La precisa conceptualización de esta nueva palabra y su inclusión por primera vez en el marco jurídico de un país es todo un logro de las activistas en defensa de los derechos humanos. Y parte de su lucha en contra de la ocultación de la verdadera dimensión del fenómeno. En Guatemala, como en el resto de los países de la región, no sólo se mata a más de 700 mujeres cada año como resultado de la acción de delincuentes comunes o de pandillas (maras) encuadradas en el crimen organizado.

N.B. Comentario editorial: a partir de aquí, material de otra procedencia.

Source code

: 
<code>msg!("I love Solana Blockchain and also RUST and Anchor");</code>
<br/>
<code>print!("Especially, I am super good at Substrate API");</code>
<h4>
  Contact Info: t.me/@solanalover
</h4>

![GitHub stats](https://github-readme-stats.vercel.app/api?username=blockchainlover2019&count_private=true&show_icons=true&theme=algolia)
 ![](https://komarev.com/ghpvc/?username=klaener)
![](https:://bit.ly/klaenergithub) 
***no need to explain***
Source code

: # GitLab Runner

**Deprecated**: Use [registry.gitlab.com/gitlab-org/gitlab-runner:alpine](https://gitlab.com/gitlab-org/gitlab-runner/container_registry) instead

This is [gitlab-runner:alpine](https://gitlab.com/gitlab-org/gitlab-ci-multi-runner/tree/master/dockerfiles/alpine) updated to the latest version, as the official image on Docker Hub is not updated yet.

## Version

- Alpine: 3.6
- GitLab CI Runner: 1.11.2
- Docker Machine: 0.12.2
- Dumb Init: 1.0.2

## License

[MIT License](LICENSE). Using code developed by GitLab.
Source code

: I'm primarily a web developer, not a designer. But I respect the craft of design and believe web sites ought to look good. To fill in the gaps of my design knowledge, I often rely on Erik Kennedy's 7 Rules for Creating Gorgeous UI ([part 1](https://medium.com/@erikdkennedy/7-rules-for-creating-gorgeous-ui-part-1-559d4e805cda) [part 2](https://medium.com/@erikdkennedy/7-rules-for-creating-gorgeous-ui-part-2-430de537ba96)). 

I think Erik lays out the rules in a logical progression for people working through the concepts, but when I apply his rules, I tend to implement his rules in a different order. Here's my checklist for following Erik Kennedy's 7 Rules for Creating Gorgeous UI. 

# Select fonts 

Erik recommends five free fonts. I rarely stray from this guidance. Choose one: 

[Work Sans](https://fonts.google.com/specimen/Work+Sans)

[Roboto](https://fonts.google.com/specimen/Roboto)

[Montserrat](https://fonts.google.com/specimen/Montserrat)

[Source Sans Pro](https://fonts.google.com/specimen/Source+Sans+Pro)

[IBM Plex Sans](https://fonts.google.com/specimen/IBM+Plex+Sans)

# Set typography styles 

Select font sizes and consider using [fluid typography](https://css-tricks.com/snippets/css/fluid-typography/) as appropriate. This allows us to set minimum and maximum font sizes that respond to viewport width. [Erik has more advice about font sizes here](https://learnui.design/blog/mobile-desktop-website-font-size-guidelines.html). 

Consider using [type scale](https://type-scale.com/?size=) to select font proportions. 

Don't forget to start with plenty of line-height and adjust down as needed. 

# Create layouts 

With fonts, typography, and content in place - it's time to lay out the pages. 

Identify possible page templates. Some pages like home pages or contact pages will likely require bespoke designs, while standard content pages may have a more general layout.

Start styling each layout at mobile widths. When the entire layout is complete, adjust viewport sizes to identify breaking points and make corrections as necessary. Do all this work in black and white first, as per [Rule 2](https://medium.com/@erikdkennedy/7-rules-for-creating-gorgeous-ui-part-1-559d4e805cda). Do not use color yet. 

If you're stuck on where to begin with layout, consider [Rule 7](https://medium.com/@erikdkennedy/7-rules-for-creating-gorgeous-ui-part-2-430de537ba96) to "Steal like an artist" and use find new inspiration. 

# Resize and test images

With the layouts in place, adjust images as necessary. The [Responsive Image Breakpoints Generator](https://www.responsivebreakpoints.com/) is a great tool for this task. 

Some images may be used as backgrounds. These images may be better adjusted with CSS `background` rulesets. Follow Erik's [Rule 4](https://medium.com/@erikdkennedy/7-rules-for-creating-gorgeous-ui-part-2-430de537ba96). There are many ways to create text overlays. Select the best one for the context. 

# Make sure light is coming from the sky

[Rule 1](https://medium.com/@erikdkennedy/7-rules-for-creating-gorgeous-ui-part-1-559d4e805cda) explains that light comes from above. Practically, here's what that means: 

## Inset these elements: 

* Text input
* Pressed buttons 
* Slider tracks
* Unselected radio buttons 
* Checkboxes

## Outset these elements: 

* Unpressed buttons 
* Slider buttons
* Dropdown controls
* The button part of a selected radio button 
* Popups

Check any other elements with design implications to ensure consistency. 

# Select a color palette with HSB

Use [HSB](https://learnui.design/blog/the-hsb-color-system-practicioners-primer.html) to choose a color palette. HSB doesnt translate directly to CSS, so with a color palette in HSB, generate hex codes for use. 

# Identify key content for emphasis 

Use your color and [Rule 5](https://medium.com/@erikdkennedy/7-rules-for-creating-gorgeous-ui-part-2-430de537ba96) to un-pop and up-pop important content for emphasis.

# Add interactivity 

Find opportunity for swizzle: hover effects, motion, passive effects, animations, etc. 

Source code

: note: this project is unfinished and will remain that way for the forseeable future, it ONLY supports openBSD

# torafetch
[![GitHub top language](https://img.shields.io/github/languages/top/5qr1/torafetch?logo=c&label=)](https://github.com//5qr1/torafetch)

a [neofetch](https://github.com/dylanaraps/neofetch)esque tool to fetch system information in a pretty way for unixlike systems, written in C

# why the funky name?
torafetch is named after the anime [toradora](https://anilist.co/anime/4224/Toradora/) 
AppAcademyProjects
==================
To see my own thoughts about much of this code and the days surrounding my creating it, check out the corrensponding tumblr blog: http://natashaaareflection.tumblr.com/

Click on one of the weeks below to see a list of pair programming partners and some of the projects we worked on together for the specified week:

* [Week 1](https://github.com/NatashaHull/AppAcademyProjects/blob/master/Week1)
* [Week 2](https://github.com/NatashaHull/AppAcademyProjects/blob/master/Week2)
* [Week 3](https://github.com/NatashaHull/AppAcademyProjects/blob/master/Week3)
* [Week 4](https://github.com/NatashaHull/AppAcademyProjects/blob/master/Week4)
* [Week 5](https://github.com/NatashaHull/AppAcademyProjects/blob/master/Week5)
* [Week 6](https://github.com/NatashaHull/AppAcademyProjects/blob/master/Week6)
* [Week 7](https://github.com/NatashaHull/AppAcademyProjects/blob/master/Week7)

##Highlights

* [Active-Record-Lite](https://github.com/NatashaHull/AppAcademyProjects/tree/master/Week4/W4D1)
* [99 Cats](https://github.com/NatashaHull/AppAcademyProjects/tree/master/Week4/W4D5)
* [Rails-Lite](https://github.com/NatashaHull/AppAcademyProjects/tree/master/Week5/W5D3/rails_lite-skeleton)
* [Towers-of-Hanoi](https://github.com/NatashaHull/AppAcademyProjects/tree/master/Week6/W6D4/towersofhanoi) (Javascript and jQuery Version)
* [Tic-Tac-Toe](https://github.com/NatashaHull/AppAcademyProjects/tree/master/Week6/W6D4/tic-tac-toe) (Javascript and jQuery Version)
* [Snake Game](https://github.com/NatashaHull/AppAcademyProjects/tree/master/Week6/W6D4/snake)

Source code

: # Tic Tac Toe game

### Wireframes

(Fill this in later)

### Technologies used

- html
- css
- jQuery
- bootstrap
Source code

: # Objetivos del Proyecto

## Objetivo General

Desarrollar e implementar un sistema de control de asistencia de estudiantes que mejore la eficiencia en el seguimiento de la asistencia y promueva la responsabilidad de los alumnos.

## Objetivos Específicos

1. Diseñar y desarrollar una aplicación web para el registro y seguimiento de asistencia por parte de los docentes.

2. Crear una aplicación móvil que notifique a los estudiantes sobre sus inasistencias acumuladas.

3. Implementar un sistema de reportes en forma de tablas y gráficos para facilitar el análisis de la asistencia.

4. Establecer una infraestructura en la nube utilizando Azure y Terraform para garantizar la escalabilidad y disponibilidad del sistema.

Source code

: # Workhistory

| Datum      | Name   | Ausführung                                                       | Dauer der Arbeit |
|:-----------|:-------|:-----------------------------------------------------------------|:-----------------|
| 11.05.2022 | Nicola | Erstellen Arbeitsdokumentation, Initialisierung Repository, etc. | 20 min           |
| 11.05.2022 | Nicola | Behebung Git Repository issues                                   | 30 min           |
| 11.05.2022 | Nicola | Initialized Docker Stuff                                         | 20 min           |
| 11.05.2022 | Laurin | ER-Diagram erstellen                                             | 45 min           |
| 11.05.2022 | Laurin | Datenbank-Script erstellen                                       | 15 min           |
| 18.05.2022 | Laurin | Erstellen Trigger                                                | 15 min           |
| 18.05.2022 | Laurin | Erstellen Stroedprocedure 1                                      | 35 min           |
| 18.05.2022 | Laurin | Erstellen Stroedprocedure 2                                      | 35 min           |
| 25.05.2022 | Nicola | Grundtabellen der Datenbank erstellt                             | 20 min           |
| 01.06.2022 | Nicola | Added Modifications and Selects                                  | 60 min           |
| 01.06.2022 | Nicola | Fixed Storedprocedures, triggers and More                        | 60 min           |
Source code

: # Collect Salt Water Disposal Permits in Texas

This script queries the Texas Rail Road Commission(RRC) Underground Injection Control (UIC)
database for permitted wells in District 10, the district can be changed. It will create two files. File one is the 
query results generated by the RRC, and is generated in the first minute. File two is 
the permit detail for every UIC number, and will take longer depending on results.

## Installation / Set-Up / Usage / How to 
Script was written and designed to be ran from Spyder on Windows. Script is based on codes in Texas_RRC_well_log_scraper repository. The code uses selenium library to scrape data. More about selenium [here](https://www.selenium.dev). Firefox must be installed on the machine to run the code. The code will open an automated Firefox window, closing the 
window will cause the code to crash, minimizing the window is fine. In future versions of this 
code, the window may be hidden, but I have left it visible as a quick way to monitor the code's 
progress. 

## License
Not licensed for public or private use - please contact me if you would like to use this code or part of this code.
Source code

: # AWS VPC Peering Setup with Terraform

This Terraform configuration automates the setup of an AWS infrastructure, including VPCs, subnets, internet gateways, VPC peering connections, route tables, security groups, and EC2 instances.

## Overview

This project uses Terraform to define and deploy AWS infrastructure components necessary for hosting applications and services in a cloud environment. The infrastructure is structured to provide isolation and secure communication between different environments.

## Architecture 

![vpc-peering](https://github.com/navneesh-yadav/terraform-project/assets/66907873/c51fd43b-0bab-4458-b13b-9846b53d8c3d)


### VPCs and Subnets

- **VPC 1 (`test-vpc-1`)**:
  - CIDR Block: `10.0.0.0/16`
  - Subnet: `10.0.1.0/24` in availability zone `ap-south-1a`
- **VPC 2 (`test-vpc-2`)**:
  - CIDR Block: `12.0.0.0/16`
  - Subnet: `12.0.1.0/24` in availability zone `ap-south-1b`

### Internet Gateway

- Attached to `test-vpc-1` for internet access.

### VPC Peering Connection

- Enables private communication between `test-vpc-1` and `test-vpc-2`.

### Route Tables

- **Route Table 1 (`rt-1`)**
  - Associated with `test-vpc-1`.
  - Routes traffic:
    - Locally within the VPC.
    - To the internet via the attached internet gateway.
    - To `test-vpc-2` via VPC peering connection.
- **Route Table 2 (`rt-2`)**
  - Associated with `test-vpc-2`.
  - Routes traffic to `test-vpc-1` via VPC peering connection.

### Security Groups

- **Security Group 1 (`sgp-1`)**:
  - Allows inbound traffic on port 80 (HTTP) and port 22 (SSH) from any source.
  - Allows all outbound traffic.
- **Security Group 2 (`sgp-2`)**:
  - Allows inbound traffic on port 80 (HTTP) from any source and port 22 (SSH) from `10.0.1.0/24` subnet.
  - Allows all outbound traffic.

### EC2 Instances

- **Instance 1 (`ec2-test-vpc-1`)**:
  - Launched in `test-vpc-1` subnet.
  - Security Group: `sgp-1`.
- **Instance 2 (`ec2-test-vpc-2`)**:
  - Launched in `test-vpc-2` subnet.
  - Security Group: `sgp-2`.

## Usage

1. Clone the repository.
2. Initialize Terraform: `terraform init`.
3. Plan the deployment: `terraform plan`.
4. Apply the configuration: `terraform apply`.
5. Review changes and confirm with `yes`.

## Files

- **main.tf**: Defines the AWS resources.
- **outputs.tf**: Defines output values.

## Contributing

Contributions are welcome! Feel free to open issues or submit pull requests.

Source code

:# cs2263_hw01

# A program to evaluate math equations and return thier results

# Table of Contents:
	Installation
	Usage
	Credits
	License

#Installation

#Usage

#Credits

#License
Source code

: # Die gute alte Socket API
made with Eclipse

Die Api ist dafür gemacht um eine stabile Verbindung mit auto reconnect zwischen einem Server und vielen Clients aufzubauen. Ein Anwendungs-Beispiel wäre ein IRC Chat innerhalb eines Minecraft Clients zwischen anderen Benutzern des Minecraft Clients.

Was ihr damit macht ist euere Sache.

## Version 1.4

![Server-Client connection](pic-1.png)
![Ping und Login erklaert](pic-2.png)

Es cierto que la inseguridad ciudadana es creciente. Es cierto que todo tipo de tráfico ilícito (drogas, armas, personas…) ha convertido a Centroamérica en puente privilegiado en la ruta hacia el gran vecino del norte. Pero las vejaciones sexuales, las torturas infligidas a las víctimas, responden a otros motivos y tienen como destinatario a toda la sociedad. Repitiendo el modus operandi de los ochenta en la guerra sucia contra la guerrilla, “poderes paralelos heredados del conflicto armado interno, así como el carácter violento del sistema patriarcal, se combinan en una dualidad de intereses: mantener la ingobernabilidad, y por tanto la inoperancia del Estado de Derecho, por un lado, y por otro, frenar de manera represiva la participación de mujeres fuera de los espacios y funciones que tradicionalmente se les han asignado, para perpetuar así su condición discriminada y el control sobre su cuerpo, su mente y su vida”. Esta es una de las conclusiones de un estudio realizado por la Unión Revolucionaria Nacional de Guatemala, la antigua guerrilla hoy reconvertida en partido político.
Este país cuenta con una de las redes de mujeres, que reclaman su espacio público, más activas de América Latina. Algunos de los asesinos matan, mutilan, violan, tiran los cuerpos desmembrados en las cunetas, amenazan, con un propósito: recluirlas en el espacio de lo privado. El 12 de junio de 2004 fue encontrado el cuerpo de Andrea Fabiola Contreras, de 17 años, un caso que provocó una conmoción especial. Tenía las manos atadas a la espalda, y le habían cortado el cuello. También habían dejado un mensaje grabado en su pierna derecha: “Venganza”.
Indígenas guatemaltecas, supervivientes de las matanzas y de las violaciones, que han llevado su duelo en secreto durante casi tres décadas, han tenido la oportunidad de prestar su testimonio ante el Tribunal de Conciencia. Con los maridos y los hijos muertos, muchas de ellas se convirtieron durante años en esclavas sexuales de los mandos paramilitares. Igual que lo fueron centenares de japonesas y coreanas, las comfort women, en la Segunda Guerra Mundial, al servicio del Ejército imperial nipón. “Grité, pero nadie me escuchó”, declaró una de ellas. “Estaba sola en mi casa, me golpearon y me tiraron al suelo. Primero me violó uno, y luego otro. Se reían y me dejaron sangrando. No hablé con nadie y me refugié en México, pero hoy estoy aquí en nombre de todas las mujeres que murieron durante el conflicto armado y para que no vuelva a pasar lo mismo”. En su búsqueda de una reparación, de dignidad y de justicia, de dotar de algo de sentido a estas palabras, estas mujeres traen el pasado al presente, arrojando luz sobre lo que hoy pasa en las calles de Guatemala.